- Work item: Omit every picture, and retype the lines that run from the beginning of the data below through the line containing "DeepFace: https://github.com/serengil/deepface", inclusive.

Saved entries

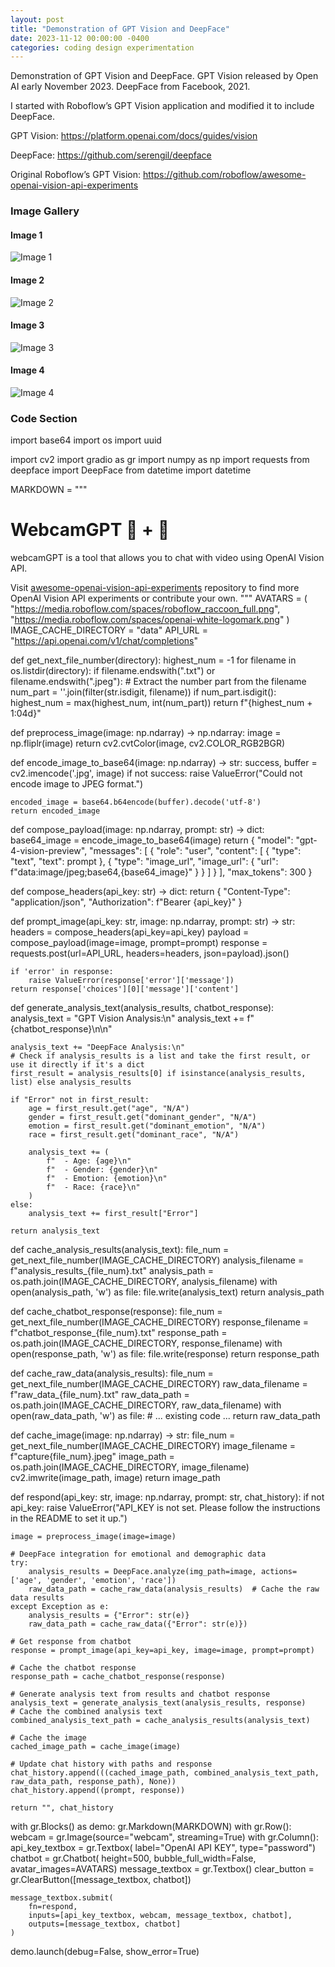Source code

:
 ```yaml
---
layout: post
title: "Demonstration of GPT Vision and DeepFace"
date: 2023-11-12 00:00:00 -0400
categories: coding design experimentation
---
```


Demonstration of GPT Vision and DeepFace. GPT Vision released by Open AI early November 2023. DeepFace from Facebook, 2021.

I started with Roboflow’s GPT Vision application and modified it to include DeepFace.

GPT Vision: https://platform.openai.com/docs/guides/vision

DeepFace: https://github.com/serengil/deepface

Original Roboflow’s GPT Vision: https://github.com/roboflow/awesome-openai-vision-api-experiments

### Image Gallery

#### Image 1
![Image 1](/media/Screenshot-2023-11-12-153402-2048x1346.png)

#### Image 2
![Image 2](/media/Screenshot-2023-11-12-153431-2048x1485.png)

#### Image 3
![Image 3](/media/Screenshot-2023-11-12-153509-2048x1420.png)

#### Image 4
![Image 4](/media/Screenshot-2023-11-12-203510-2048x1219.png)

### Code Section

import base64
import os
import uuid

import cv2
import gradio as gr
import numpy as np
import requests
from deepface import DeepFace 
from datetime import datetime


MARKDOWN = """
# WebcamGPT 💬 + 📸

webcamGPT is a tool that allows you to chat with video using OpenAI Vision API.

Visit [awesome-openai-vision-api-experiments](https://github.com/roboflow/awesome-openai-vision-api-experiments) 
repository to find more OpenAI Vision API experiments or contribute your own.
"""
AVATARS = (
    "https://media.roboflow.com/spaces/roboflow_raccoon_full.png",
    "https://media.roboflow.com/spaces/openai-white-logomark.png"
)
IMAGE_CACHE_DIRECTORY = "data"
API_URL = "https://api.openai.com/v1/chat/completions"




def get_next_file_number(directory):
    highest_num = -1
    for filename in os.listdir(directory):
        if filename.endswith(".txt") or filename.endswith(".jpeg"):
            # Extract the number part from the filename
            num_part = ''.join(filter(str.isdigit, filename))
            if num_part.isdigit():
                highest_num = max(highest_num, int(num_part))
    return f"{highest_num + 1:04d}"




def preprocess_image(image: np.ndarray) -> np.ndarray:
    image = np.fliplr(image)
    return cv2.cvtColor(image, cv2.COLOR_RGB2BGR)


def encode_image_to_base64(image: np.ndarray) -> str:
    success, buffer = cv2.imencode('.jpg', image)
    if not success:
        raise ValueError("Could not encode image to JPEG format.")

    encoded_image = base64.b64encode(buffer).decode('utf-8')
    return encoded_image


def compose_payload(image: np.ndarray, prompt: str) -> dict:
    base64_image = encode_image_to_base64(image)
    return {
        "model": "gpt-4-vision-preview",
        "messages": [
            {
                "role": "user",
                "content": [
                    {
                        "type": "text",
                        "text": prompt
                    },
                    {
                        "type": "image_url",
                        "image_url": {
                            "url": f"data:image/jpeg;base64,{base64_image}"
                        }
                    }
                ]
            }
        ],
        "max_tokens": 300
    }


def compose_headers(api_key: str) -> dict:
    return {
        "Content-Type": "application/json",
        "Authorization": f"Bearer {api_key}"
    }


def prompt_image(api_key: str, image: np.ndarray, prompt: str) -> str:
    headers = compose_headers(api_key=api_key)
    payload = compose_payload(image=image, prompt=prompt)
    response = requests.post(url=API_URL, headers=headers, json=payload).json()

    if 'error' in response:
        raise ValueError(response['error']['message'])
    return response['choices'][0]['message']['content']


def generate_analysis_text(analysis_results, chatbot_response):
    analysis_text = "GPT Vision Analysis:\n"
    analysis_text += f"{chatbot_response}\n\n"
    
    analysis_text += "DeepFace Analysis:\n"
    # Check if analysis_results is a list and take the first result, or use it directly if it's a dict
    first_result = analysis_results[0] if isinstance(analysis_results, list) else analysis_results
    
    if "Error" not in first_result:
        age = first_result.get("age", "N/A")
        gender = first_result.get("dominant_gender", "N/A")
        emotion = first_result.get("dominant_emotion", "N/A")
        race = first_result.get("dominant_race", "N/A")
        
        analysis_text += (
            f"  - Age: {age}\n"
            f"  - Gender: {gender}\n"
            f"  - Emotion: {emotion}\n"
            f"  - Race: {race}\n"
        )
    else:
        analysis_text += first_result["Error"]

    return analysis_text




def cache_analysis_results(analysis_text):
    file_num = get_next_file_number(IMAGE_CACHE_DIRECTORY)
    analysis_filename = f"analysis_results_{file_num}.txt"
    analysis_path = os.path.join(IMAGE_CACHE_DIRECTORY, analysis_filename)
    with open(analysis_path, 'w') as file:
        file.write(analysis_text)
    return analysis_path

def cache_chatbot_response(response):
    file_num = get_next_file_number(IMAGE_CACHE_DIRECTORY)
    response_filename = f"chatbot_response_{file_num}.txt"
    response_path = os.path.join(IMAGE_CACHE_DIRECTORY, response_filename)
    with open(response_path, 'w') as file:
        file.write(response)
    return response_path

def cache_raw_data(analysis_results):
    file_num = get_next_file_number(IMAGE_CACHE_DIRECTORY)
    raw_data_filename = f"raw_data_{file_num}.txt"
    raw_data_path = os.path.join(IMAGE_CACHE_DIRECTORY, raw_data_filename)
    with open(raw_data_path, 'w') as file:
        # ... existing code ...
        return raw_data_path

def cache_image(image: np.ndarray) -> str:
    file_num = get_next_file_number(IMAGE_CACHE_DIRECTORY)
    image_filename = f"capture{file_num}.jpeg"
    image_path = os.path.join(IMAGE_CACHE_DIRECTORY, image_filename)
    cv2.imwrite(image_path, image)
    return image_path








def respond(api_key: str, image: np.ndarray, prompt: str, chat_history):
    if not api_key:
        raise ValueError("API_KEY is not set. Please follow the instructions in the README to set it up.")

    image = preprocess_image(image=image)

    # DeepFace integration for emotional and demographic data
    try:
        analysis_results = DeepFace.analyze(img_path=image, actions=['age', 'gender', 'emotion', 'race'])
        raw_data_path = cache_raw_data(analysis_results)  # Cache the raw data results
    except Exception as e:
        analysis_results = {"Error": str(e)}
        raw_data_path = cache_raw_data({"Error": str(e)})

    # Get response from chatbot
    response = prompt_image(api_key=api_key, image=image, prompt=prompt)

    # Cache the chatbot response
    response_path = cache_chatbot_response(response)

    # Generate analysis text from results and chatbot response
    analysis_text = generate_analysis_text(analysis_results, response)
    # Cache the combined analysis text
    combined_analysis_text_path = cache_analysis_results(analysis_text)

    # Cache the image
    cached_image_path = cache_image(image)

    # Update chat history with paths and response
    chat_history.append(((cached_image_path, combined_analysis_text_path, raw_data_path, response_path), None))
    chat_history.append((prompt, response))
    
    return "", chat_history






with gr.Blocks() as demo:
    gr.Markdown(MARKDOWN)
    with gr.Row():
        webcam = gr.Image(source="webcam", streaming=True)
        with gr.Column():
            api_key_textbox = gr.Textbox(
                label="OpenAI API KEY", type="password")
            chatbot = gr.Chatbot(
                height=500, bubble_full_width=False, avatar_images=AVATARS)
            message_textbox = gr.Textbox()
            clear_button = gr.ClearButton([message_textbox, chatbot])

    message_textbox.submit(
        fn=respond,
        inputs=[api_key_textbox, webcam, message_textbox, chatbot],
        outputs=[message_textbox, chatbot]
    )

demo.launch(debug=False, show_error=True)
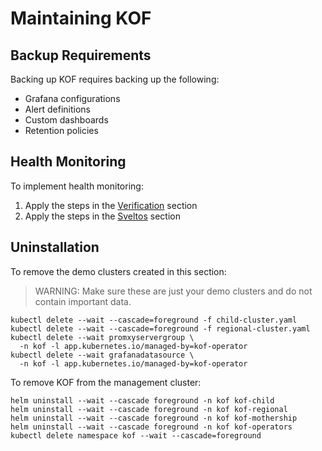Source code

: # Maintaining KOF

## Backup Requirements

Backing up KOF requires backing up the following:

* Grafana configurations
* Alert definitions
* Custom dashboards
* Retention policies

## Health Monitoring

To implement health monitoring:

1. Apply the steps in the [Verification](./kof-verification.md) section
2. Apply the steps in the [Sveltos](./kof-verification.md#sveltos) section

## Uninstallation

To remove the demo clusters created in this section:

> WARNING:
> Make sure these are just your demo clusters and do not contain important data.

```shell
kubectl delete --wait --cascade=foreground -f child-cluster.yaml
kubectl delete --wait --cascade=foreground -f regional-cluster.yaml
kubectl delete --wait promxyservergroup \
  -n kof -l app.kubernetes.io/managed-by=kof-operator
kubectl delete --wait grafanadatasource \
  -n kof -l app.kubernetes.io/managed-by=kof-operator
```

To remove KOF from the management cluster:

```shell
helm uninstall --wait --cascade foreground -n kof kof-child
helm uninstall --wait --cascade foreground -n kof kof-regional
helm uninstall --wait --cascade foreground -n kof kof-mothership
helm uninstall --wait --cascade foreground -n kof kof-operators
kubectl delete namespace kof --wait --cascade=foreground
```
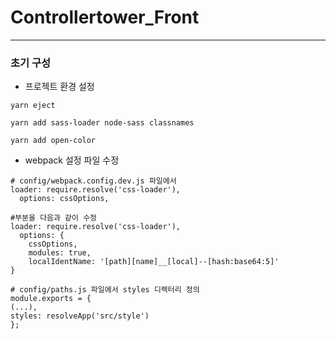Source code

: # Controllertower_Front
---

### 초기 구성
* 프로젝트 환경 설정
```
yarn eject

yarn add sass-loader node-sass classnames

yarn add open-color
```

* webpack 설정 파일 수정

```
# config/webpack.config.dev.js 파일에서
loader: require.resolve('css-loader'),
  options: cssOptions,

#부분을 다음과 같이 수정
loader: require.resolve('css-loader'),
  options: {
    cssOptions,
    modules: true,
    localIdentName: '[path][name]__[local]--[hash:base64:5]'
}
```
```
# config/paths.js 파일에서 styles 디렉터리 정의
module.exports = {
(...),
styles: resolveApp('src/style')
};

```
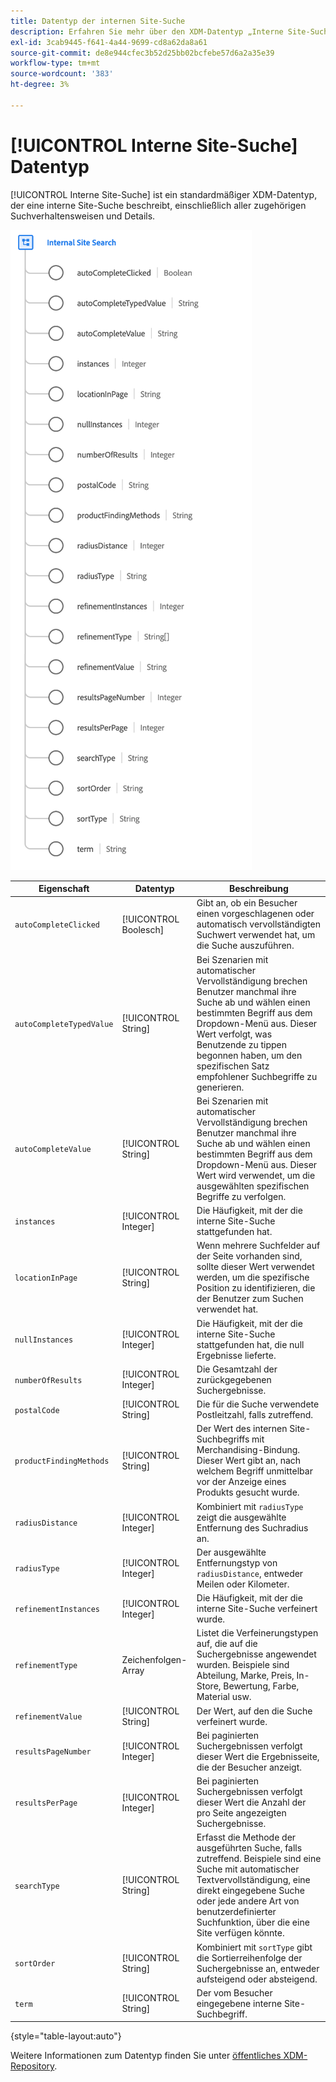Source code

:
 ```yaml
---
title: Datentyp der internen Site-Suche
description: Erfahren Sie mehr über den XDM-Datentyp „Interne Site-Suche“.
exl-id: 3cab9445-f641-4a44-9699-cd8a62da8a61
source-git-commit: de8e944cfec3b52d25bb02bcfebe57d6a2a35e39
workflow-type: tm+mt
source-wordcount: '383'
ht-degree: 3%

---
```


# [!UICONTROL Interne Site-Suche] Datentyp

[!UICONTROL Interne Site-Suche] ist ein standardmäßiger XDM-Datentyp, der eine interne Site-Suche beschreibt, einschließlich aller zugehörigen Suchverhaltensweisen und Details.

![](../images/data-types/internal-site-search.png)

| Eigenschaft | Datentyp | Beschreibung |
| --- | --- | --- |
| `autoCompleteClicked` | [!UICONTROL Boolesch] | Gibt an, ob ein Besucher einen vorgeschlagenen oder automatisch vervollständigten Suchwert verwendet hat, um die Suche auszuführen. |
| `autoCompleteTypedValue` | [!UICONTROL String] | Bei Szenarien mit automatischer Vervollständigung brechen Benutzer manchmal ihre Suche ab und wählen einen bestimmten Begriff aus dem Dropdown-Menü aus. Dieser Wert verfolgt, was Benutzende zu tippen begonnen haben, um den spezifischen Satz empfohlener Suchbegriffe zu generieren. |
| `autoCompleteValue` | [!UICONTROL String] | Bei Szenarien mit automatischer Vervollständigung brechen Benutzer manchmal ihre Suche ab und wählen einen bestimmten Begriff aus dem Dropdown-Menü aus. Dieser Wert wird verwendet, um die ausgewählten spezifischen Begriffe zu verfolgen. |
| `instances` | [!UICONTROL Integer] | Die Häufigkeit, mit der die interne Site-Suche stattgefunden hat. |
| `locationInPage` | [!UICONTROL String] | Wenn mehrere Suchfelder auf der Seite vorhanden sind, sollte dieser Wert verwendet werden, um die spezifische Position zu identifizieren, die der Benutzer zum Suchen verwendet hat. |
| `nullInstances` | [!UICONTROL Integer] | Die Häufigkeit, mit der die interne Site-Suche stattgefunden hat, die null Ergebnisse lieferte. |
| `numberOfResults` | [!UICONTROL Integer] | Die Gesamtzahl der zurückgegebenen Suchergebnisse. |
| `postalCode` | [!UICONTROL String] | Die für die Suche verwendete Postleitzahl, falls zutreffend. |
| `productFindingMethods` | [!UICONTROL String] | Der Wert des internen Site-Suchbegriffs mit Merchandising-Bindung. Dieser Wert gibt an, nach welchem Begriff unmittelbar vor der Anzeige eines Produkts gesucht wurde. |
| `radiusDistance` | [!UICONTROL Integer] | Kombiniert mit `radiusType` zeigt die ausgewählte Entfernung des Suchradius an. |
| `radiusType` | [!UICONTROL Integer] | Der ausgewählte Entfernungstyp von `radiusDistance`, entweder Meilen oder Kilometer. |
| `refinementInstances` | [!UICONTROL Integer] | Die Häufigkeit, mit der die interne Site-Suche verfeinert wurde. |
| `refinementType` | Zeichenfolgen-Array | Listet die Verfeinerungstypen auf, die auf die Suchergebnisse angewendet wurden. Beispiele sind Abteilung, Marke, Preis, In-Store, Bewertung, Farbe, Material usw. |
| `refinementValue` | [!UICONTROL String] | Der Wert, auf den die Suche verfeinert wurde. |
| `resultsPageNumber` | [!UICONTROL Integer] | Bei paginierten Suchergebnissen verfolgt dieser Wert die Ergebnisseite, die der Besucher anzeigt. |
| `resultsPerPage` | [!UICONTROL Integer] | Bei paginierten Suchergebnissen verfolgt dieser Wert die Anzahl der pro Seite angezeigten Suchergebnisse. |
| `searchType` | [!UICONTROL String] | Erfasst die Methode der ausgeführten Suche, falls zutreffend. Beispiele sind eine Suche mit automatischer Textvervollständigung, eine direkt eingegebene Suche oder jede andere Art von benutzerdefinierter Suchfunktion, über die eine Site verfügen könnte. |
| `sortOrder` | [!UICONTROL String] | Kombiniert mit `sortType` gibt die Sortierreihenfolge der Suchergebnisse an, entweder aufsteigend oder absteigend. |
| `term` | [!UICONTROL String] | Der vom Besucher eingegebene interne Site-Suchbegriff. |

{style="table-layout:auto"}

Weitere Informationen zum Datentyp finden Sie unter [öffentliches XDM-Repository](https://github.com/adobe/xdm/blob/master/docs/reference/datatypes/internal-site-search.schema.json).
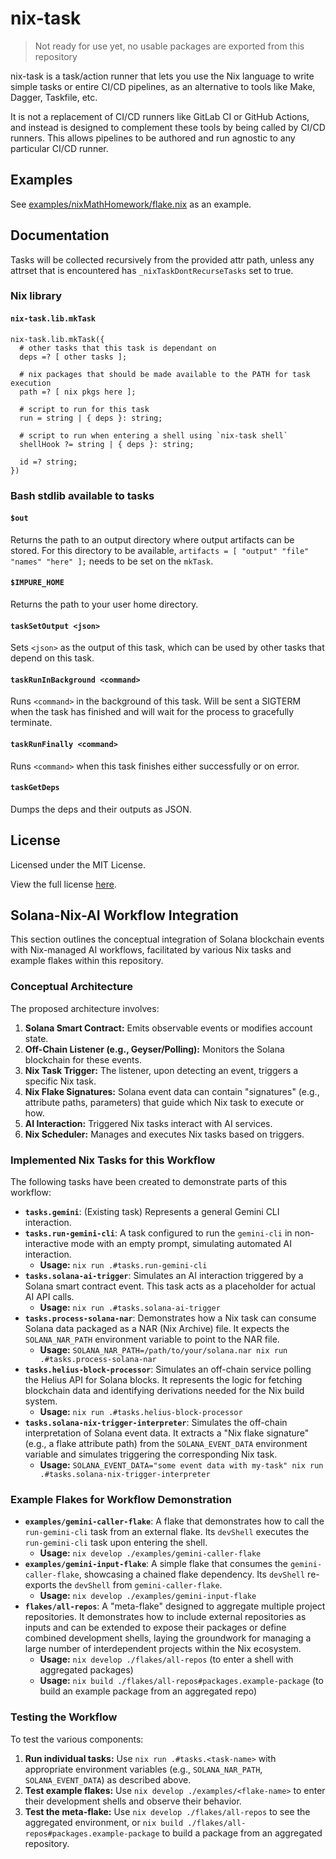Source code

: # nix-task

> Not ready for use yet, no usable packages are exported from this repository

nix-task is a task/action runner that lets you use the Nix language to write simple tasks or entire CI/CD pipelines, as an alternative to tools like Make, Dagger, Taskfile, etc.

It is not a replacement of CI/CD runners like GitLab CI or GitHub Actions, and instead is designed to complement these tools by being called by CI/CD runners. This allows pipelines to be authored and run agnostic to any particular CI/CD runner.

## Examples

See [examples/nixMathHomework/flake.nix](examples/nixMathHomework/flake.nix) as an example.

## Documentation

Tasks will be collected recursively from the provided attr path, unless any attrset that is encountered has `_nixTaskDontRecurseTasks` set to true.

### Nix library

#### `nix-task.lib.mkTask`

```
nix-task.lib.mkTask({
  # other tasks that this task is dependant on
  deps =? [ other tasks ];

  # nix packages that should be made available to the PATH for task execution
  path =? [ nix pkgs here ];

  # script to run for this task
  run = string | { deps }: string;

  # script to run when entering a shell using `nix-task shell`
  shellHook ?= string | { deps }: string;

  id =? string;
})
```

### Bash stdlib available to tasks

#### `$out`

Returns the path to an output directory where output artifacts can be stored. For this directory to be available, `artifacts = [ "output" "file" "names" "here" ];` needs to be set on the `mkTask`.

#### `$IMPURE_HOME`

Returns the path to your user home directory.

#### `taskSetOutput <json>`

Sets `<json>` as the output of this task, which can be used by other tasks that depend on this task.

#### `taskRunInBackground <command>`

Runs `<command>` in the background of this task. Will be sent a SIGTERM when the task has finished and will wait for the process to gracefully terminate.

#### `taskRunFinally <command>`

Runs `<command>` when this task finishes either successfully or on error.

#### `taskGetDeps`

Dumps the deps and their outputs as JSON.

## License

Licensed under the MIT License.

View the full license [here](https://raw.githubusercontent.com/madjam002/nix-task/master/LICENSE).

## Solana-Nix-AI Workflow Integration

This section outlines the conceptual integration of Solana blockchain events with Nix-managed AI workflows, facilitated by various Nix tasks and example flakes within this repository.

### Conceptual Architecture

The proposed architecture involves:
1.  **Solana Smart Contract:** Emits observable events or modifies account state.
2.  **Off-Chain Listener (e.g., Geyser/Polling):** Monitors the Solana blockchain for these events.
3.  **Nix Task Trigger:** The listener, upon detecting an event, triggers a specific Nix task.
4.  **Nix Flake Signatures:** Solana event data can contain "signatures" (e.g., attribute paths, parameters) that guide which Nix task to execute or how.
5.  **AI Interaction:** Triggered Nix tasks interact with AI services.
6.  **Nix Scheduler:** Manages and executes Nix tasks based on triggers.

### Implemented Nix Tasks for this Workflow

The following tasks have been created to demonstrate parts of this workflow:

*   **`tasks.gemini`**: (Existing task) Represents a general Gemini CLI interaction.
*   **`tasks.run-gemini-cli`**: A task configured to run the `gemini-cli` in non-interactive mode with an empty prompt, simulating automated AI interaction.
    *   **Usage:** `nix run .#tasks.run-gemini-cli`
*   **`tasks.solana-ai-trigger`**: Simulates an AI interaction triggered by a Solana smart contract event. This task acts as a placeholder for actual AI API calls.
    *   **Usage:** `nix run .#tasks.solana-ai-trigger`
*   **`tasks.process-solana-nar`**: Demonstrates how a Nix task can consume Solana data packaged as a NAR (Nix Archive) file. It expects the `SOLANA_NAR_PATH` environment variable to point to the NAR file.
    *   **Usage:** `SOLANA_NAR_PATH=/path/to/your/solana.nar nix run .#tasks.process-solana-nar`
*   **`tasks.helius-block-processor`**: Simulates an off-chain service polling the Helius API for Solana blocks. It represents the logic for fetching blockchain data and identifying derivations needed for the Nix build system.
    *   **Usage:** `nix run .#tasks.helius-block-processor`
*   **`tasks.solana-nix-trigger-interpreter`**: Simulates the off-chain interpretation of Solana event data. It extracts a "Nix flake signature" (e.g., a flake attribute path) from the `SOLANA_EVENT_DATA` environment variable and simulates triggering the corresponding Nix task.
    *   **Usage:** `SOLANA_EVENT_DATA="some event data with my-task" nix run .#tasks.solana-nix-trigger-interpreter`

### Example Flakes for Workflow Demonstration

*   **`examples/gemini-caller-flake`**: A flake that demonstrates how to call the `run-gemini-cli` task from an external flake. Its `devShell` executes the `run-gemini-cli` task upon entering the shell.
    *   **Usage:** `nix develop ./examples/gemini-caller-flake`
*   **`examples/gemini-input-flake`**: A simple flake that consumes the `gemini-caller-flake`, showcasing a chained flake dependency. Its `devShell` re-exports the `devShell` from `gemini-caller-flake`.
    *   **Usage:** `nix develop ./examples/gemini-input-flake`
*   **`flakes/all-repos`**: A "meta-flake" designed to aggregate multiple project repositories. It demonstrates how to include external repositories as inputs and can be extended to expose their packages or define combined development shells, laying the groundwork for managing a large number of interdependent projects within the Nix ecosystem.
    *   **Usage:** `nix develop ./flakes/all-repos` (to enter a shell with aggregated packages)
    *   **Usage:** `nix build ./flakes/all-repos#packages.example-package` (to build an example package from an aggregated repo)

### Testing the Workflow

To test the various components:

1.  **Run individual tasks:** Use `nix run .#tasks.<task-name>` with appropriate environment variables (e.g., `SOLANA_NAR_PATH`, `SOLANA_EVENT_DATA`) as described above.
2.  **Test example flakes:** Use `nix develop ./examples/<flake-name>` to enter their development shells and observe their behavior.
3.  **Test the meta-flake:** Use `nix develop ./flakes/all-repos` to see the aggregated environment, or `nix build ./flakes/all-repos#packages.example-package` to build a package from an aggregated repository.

- Result for this exercise:
Source code

:
 ```yaml
---
layout: post
title: "Demonstration of GPT Vision and DeepFace"
date: 2023-11-12 00:00:00 -0400
categories: coding design experimentation
---
```


Demonstration of GPT Vision and DeepFace. GPT Vision released by Open AI early November 2023. DeepFace from Facebook, 2021.

I started with Roboflow’s GPT Vision application and modified it to include DeepFace.

GPT Vision: https://platform.openai.com/docs/guides/vision

DeepFace: https://github.com/serengil/deepface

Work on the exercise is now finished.